[Stored items from a collection]
*-*-*
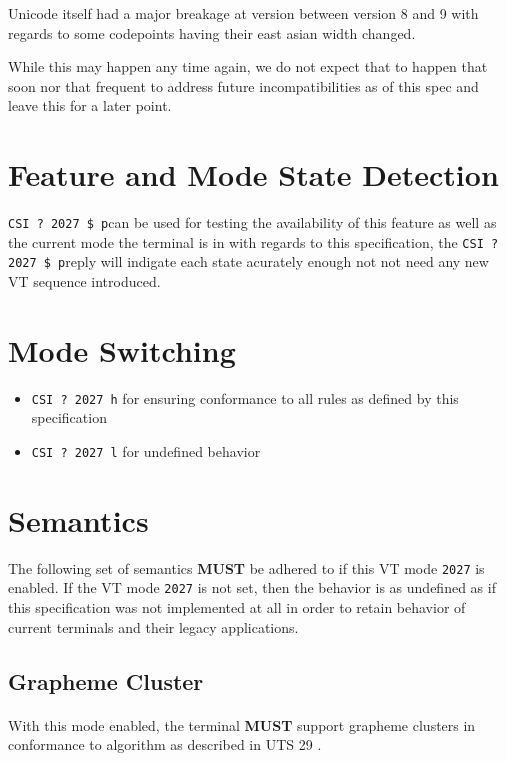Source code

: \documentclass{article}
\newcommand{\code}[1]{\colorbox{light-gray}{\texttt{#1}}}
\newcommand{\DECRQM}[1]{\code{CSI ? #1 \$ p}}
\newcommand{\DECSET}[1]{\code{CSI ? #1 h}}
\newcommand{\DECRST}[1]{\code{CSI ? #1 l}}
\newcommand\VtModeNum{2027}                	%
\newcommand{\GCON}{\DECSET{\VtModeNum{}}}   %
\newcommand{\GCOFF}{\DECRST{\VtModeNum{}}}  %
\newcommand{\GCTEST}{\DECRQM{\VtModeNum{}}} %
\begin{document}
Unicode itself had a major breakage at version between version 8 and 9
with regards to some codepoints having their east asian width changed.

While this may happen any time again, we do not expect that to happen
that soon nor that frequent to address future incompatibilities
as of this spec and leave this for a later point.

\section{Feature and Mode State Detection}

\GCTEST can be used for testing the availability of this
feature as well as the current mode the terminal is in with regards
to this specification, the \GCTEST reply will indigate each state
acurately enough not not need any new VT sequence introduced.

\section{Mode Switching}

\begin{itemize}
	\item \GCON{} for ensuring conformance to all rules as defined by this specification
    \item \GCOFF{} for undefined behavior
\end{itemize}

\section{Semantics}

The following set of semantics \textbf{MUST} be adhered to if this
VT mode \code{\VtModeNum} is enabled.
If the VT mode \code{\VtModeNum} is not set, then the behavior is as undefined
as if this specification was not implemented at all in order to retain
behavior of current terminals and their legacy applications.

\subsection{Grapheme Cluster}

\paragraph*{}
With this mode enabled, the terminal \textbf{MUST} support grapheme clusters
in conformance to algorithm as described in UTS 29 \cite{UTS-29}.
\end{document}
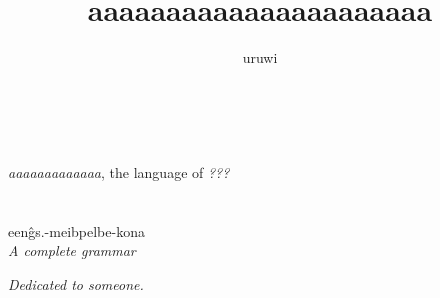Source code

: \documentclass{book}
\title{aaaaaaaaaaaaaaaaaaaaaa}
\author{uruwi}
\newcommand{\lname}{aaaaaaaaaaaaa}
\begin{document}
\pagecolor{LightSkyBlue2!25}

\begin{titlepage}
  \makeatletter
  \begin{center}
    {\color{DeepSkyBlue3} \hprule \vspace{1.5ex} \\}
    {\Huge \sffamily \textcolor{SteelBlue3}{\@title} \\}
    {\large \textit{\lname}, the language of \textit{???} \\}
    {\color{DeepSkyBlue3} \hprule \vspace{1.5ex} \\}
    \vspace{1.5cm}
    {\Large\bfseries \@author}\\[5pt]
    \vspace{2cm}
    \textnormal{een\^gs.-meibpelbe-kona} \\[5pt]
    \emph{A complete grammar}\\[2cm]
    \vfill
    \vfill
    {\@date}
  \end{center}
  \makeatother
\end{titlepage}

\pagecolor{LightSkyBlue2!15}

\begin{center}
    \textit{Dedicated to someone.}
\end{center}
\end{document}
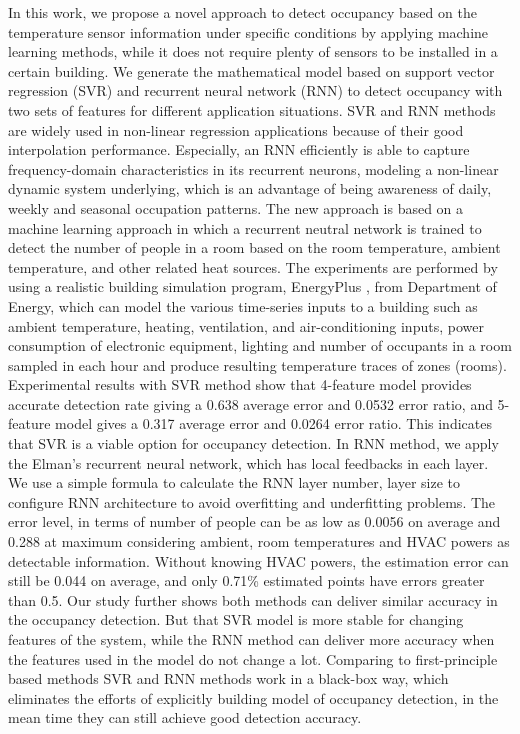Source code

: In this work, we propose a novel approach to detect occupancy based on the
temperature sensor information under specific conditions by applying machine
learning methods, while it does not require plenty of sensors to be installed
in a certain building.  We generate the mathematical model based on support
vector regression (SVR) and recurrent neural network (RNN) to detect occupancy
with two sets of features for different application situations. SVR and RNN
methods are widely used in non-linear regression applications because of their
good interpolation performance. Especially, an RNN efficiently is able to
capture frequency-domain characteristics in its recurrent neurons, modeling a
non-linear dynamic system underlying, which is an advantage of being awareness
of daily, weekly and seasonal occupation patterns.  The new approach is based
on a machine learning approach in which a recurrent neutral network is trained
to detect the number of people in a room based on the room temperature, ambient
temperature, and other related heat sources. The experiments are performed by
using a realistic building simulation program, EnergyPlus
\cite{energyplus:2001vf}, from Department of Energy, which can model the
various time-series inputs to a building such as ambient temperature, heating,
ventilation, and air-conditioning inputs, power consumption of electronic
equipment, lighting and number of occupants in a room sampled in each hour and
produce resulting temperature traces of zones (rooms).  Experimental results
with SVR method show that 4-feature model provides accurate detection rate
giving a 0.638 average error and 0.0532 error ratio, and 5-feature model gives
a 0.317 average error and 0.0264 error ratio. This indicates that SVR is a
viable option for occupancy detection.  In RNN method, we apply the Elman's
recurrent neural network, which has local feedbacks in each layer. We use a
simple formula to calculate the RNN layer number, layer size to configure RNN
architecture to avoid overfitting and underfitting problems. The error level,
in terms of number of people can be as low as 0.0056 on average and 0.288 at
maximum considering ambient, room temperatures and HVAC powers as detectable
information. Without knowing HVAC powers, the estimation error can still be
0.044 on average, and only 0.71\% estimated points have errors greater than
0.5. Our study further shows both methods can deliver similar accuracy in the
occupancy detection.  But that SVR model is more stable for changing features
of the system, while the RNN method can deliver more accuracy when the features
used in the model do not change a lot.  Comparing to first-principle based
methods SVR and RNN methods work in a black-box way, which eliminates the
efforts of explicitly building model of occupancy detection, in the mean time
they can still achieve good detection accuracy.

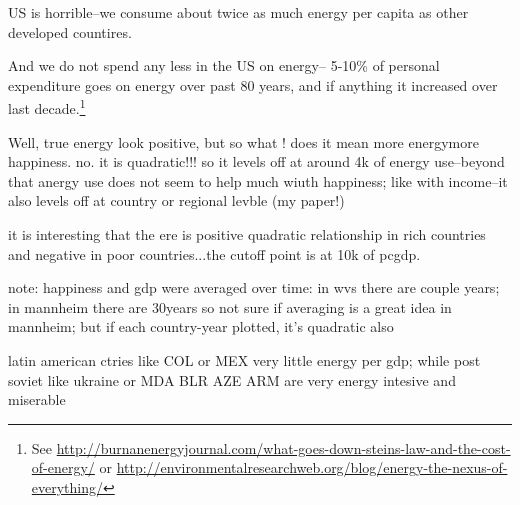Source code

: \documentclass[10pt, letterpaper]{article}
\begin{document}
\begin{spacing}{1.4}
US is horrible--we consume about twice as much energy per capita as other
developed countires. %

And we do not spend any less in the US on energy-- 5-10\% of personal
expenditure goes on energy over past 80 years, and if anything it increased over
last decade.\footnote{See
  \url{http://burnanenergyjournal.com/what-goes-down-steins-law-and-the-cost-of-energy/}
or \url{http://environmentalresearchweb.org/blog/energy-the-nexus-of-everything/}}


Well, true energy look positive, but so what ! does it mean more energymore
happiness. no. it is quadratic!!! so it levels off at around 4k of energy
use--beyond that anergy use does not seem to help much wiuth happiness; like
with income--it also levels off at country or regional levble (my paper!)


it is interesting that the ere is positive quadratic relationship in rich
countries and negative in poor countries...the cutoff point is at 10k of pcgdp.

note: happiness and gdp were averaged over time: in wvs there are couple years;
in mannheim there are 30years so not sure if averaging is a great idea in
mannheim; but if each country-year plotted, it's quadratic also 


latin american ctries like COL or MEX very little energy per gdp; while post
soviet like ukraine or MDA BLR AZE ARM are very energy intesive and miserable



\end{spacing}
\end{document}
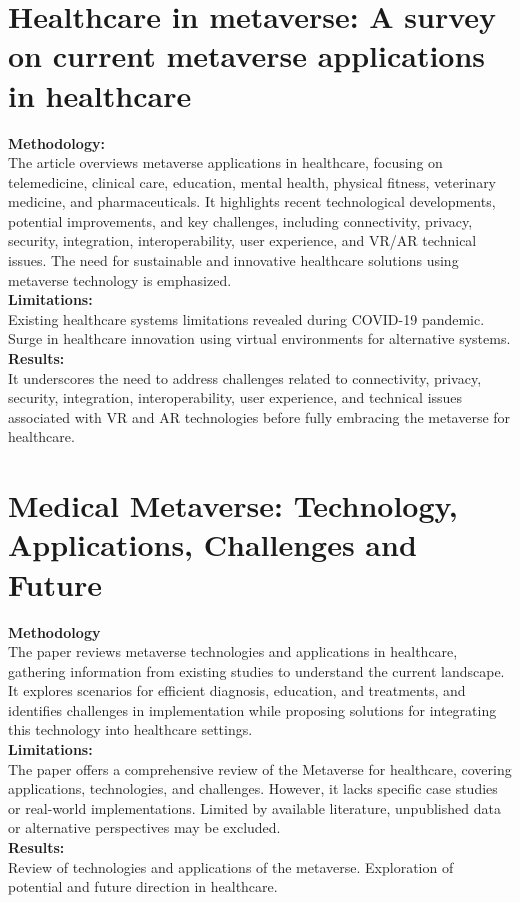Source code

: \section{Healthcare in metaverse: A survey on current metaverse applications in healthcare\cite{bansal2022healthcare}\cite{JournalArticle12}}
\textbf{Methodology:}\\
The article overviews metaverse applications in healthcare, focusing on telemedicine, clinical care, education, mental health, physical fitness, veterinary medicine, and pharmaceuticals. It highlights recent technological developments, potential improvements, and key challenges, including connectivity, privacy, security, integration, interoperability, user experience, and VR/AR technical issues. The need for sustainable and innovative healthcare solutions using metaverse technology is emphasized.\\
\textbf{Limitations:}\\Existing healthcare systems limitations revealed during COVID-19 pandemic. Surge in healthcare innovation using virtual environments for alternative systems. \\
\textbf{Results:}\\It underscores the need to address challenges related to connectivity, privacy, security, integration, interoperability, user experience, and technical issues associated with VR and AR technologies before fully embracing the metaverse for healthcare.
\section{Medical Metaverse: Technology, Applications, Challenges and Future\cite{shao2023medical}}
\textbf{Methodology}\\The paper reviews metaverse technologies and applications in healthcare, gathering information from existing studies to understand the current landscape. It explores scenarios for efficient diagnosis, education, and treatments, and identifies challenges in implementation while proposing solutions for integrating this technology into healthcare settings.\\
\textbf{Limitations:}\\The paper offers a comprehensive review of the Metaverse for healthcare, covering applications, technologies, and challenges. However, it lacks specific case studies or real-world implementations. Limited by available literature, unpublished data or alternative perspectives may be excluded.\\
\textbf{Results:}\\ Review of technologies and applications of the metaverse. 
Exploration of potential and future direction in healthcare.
*-*-*
WHAT THE TASK REQUIRES - The word "quadratic" may appear in lines of the entries. State how many lines hold it, as a number alone.

OUTPUT FOR THIS TASK - 3